Findings from the RIETE Registry
Published:August 02, 2010DOI:https://doi.org/10.1016/j.ejim.2010.07.004

      Abstract

      Background

      Patients with venous thromboembolism (VTE) treated with anticoagulants are at risk of death from pulmonary embolism (PE) and/or bleeding. However, whether patients who develop VTE in hospital have a higher complication rate than those who develop VTE in an outpatient setting is unclear.

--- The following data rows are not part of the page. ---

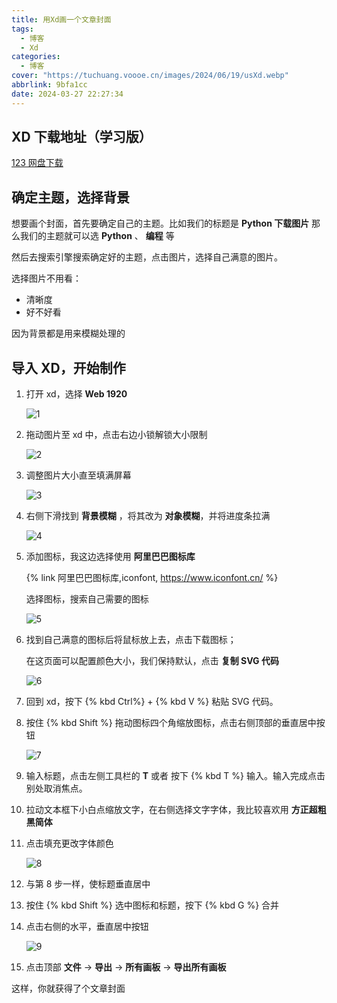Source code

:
 ```yaml
---
title: 用Xd画一个文章封面
tags:
  - 博客
  - Xd
categories:
  - 博客
cover: "https://tuchuang.voooe.cn/images/2024/06/19/usXd.webp"
abbrlink: 9bfa1cc
date: 2024-03-27 22:27:34
---
```


## XD 下载地址（学习版）

[123 网盘下载](https://www.123pan.com/s/iXN7Vv-i9mJv.html)

## 确定主题，选择背景

想要画个封面，首先要确定自己的主题。比如我们的标题是 **Python 下载图片** 那么我们的主题就可以选 **Python** 、 **编程** 等

然后去搜索引擎搜索确定好的主题，点击图片，选择自己满意的图片。

选择图片不用看：

- 清晰度
- 好不好看

因为背景都是用来模糊处理的

## 导入 XD，开始制作

1. 打开 xd，选择 **Web 1920**

   ![1](https://tuchuang.voooe.cn/images/2024/03/27/1.webp)

2. 拖动图片至 xd 中，点击右边小锁解锁大小限制

   ![2](https://tuchuang.voooe.cn/images/2024/03/27/2.webp)

3. 调整图片大小直至填满屏幕

   ![3](https://tuchuang.voooe.cn/images/2024/03/27/3.webp)

4. 右侧下滑找到 **背景模糊** ，将其改为 **对象模糊**，并将进度条拉满

   ![4](https://tuchuang.voooe.cn/images/2024/03/27/4.webp)

5. 添加图标，我这边选择使用 **阿里巴巴图标库**

   {% link 阿里巴巴图标库,iconfont, https://www.iconfont.cn/ %}

   选择图标，搜索自己需要的图标

   ![5](https://tuchuang.voooe.cn/images/2024/03/27/5.webp)

6. 找到自己满意的图标后将鼠标放上去，点击下载图标；

   在这页面可以配置颜色大小，我们保持默认，点击 **复制 SVG 代码**

   ![6](https://tuchuang.voooe.cn/images/2024/03/27/6.webp)

7. 回到 xd，按下 {% kbd Ctrl%} + {% kbd V %} 粘贴 SVG 代码。

8. 按住 {% kbd Shift %} 拖动图标四个角缩放图标，点击右侧顶部的垂直居中按钮

   ![7](https://tuchuang.voooe.cn/images/2024/03/27/7.webp)

9. 输入标题，点击左侧工具栏的 **T** 或者 按下 {% kbd T %} 输入。输入完成点击别处取消焦点。

10. 拉动文本框下小白点缩放文字，在右侧选择文字字体，我比较喜欢用 **方正超粗黑简体**

11. 点击填充更改字体颜色

    ![8](https://tuchuang.voooe.cn/images/2024/03/27/8.webp)

12. 与第 8 步一样，使标题垂直居中

13. 按住 {% kbd Shift %} 选中图标和标题，按下 {% kbd G %} 合并

14. 点击右侧的水平，垂直居中按钮

    ![9](https://tuchuang.voooe.cn/images/2024/03/27/9.webp)

15. 点击顶部 **文件** -> **导出** -> **所有画板** -> **导出所有画板**

这样，你就获得了个文章封面
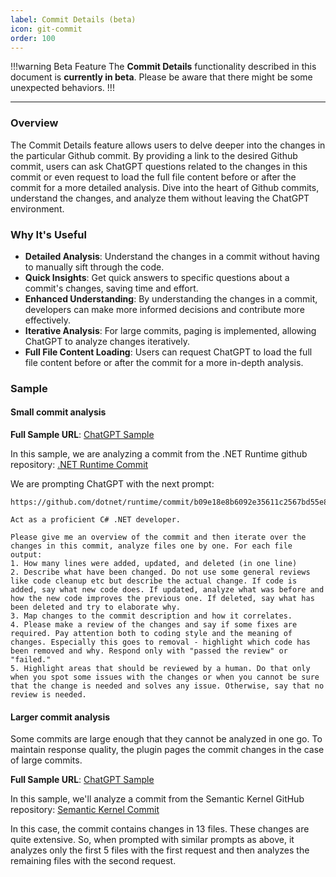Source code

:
 ```yaml
---
label: Commit Details (beta)
icon: git-commit
order: 100
---
```


!!!warning Beta Feature
The **Commit Details** functionality described in this document is **currently in beta**. Please be aware that there might be some unexpected behaviors.
!!!

---

### Overview

The Commit Details feature allows users to delve deeper into the changes in the particular Github commit. By providing a link to the desired Github commit, users can ask ChatGPT questions related to the changes in this commit or even request to load the full file content before or after the commit for a more detailed analysis. Dive into the heart of Github commits, understand the changes, and analyze them without leaving the ChatGPT environment.

### Why It's Useful

- **Detailed Analysis**: Understand the changes in a commit without having to manually sift through the code.
- **Quick Insights**: Get quick answers to specific questions about a commit's changes, saving time and effort.
- **Enhanced Understanding**: By understanding the changes in a commit, developers can make more informed decisions and contribute more effectively.
- **Iterative Analysis**: For large commits, paging is implemented, allowing ChatGPT to analyze changes iteratively.
- **Full File Content Loading**: Users can request ChatGPT to load the full file content before or after the commit for a more in-depth analysis.

### Sample

#### Small commit analysis

**Full Sample URL**: [ChatGPT Sample](https://chat.openai.com/share/997785f1-4b27-478b-92c3-4672ef9b0f60)

In this sample, we are analyzing a commit from the .NET Runtime github repository:
[.NET Runtime Commit](https://github.com/dotnet/runtime/commit/b09e18e8b6092e35611c2567bd55e8909ea78d7d)

We are prompting ChatGPT with the next prompt:

```
https://github.com/dotnet/runtime/commit/b09e18e8b6092e35611c2567bd55e8909ea78d7d

Act as a proficient C# .NET developer.

Please give me an overview of the commit and then iterate over the changes in this commit, analyze files one by one. For each file output:
1. How many lines were added, updated, and deleted (in one line)
2. Describe what have been changed. Do not use some general reviews like code cleanup etc but describe the actual change. If code is added, say what new code does. If updated, analyze what was before and how the new code improves the previous one. If deleted, say what has been deleted and try to elaborate why.
3. Map changes to the commit description and how it correlates.
4. Please make a review of the changes and say if some fixes are required. Pay attention both to coding style and the meaning of changes. Especially this goes to removal - highlight which code has been removed and why. Respond only with "passed the review" or "failed."
5. Highlight areas that should be reviewed by a human. Do that only when you spot some issues with the changes or when you cannot be sure that the change is needed and solves any issue. Otherwise, say that no review is needed.
```

#### Larger commit analysis

Some commits are large enough that they cannot be analyzed in one go. To maintain response quality, the plugin pages the commit changes in the case of large commits.

**Full Sample URL**: [ChatGPT Sample](https://chat.openai.com/share/438050fd-c059-4c1e-a2e4-7b3de2d134e8)

In this sample, we'll analyze a commit from the Semantic Kernel GitHub repository:
[Semantic Kernel Commit](https://github.com/microsoft/semantic-kernel/commit/18ffc4bf2f2b57d3c58381e8d961e3757ce0c991)

In this case, the commit contains changes in 13 files. These changes are quite extensive. So, when prompted with similar prompts as above, it analyzes only the first 5 files with the first request and then analyzes the remaining files with the second request.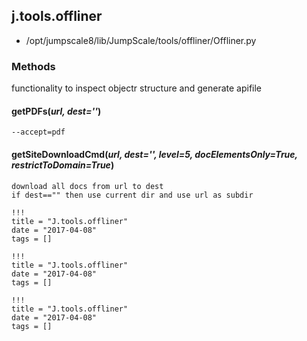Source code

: <!-- toc -->
## j.tools.offliner

- /opt/jumpscale8/lib/JumpScale/tools/offliner/Offliner.py

### Methods

functionality to inspect objectr structure and generate apifile

#### getPDFs(*url, dest=''*) 

```
--accept=pdf

```

#### getSiteDownloadCmd(*url, dest='', level=5, docElementsOnly=True, restrictToDomain=True*) 

```
download all docs from url to dest
if dest=="" then use current dir and use url as subdir

```


```
!!!
title = "J.tools.offliner"
date = "2017-04-08"
tags = []
```

```
!!!
title = "J.tools.offliner"
date = "2017-04-08"
tags = []
```

```
!!!
title = "J.tools.offliner"
date = "2017-04-08"
tags = []
```
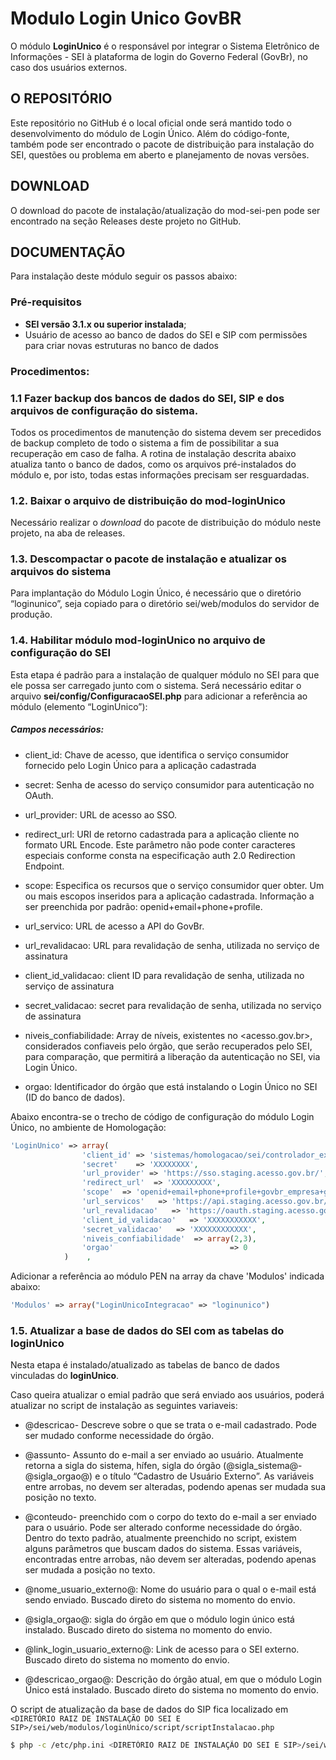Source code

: # Modulo Login Unico GovBR

O módulo **LoginUnico** é o responsável por integrar o Sistema Eletrônico de Informações - SEI à plataforma de login do Governo Federal (GovBr), no caso dos usuários externos.

## O REPOSITÓRIO

Este repositório no GitHub é o local oficial onde será mantido todo o desenvolvimento do módulo de Login Único. Além do código-fonte, também pode ser encontrado o pacote de distribuição para instalação do SEI, questões ou problema em aberto e planejamento de novas versões.


## DOWNLOAD

O download do pacote de instalação/atualização do mod-sei-pen pode ser encontrado na seção Releases deste projeto no GitHub. 


## DOCUMENTAÇÃO

Para instalação deste módulo seguir os passos abaixo:

### Pré-requisitos
 - **SEI versão 3.1.x ou superior instalada**;
 - Usuário de acesso ao banco de dados do SEI e SIP com permissões para criar novas estruturas no banco de dados


 ### Procedimentos:

### 1.1 Fazer backup dos bancos de dados do SEI, SIP e dos arquivos de configuração do sistema.

Todos os procedimentos de manutenção do sistema devem ser precedidos de backup completo de todo o sistema a fim de possibilitar a sua recuperação em caso de falha. A rotina de instalação descrita abaixo atualiza tanto o banco de dados, como os arquivos pré-instalados do módulo e, por isto, todas estas informações precisam ser resguardadas.

### 1.2. Baixar o arquivo de distribuição do **mod-loginUnico**

Necessário realizar o _download_ do pacote de distribuição do módulo neste projeto, na aba de releases.


### 1.3. Descompactar o pacote de instalação e atualizar os arquivos do sistema

Para implantação do Módulo Login Único, é necessário que o diretório “loginunico”, seja copiado para o diretório sei/web/modulos do servidor de produção.

### 1.4.  Habilitar módulo **mod-loginUnico** no arquivo de configuração do SEI

Esta etapa é padrão para a instalação de qualquer módulo no SEI para que ele possa ser carregado junto com o sistema. Será necessário editar o arquivo **sei/config/ConfiguracaoSEI.php** para adicionar a referência ao módulo (elemento “LoginUnico”):

##### Campos necessários:

-  client_id: Chave de acesso, que identifica o serviço consumidor fornecido pelo Login Único para a aplicação cadastrada

-  secret: Senha de acesso do serviço consumidor para autenticação no OAuth.

-  url_provider: URL de acesso ao SSO.

-  redirect_url: URI de retorno cadastrada para a aplicação cliente no formato URL Encode. Este parâmetro não pode conter caracteres especiais conforme consta na especificação auth 2.0 Redirection Endpoint.

-  scope: Especifica os recursos que o serviço consumidor quer obter. Um ou mais escopos inseridos para a aplicação cadastrada. Informação a ser preenchida por padrão: openid+email+phone+profile.

-  url_servico: URL de acesso a API do GovBr.

-  url_revalidacao: URL para revalidação de senha, utilizada no serviço de assinatura

-  client_id_validacao: client ID para revalidação de senha, utilizada no serviço de assinatura

-  secret_validacao: secret para revalidação de senha, utilizada no serviço de assinatura

-  niveis_confiabilidade: Array de níveis, existentes no <acesso.gov.br>, considerados confiaveis pelo órgão, que serão recuperados pelo SEI, para comparação, que permitirá a liberação da autenticação no SEI, via Login Único.

-  orgao: Identificador do órgão que está instalando o Login Único no SEI (ID do banco de dados).


Abaixo encontra-se o trecho de código de configuração do módulo Login Único, no ambiente de Homologação:



```php
'LoginUnico' => array(
                'client_id' => 'sistemas/homologacao/sei/controlador_externo',
                'secret'    => 'XXXXXXXX',
                'url_provider' => 'https://sso.staging.acesso.gov.br/',
                'redirect_url'  => 'XXXXXXXXX',
                'scope'  => 'openid+email+phone+profile+govbr_empresa+govbr_confiabilidades',
                'url_servicos'   => 'https://api.staging.acesso.gov.br/',
                'url_revalidacao'   => 'https://oauth.staging.acesso.gov.br/v1/',
                'client_id_validacao'   => 'XXXXXXXXXXX',
                'secret_validacao'   => 'XXXXXXXXXXXX',
                'niveis_confiabilidade'  => array(2,3),
                'orgao'                          => 0
            )    ,
```

Adicionar a referência ao módulo PEN na array da chave 'Modulos' indicada abaixo:

```php
'Modulos' => array("LoginUnicoIntegracao" => "loginunico")
```



### 1.5. Atualizar a base de dados do SEI com as tabelas do **loginUnico**

Nesta etapa é instalado/atualizado as tabelas de banco de dados vinculadas do **loginUnico**. 

Caso queira atualizar o emial padrão que será enviado aos usuários, poderá atualizar no script de instalação as seguintes variaveis:

-  @descricao- Descreve sobre o que se trata o e-mail cadastrado. Pode ser mudado conforme necessidade do órgão.

-  @assunto- Assunto do e-mail a ser enviado ao usuário. Atualmente retorna a sigla do sistema, hífen, sigla do órgão (@sigla_sistema@-@sigla_orgao@) e o título “Cadastro de Usuário Externo”. As variáveis entre arrobas, no devem ser alteradas, podendo apenas ser mudada sua posição no texto.

-  @conteudo- preenchido com o corpo do texto do e-mail a ser enviado para o usuário. Pode ser alterado conforme necessidade do órgão. Dentro do texto padrão, atualmente preenchido no script, existem alguns parâmetros que buscam dados do sistema. Essas variáveis, encontradas entre arrobas, não devem ser alteradas, podendo apenas ser mudada a posição no texto.

-  @nome_usuario_externo@: Nome do usuário para o qual o e-mail está sendo enviado. Buscado direto do sistema no momento do envio.

-  @sigla_orgao@: sigla do órgão em que o módulo login único está instalado. Buscado direto do sistema no momento do envio.

-  @link_login_usuario_externo@: Link de acesso para o SEI externo. Buscado direto do sistema no momento do envio.

-  @descricao_orgao@: Descrição do órgão atual, em que o módulo Login Único está instalado. Buscado direto do sistema no momento do envio.

O script de atualização da base de dados do SIP fica localizado em ```<DIRETÓRIO RAIZ DE INSTALAÇÃO DO SEI E SIP>/sei/web/modulos/loginUnico/script/scriptInstalacao.php```

```bash
$ php -c /etc/php.ini <DIRETÓRIO RAIZ DE INSTALAÇÃO DO SEI E SIP>/sei/web/modulos/loginUnico/script/scriptInstalacao.php
```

      Patients and methods

      RIETE is an ongoing, prospective registry of consecutive patients with acute, objectively confirmed, symptomatic VTE. We compared the 3-month incidence of fatal PE and fatal bleeding in patients in whom the VTE had developed while in hospital for another medical condition (inpatients) with those who presented to the emergency ward because of VTE (outpatients).

      Results

      Up to April 2008, 22,133 patients with acute VTE were enrolled: 10,461 (47%) presented with PE, 11,672 with deep vein thrombosis. Overall, 6445 (29%) were inpatients. During the study period, those who developed VTE as inpatients had a significantly higher incidence of fatal PE (2.1% vs. 1.5%; odds ratio: 1.4; 95% CI: 1.1–1.7), overall death (7.0% vs. 5.4%; odds ratio: 1.3; 95% CI: 1.2–1.5), and major bleeding (2.9% vs. 2.1%; odds ratio: 1.4; 95% CI: 1.1–1.6) than outpatients. The incidence of fatal bleeding was not significantly increased (0.7% vs. 0.5%; odds ratio: 1.2; 95% CI: 0.9–1.8). In multivariable analysis, inpatient status was significantly associated with a higher risk for fatal PE (odds ratio: 1.3; 95% CI: 1.1–1.7).

      Conclusions

      VTE occurring in hospitalized patients carries a significantly higher risk for death of PE than in outpatients, underscoring the importance of VTE prevention strategies in the hospital setting.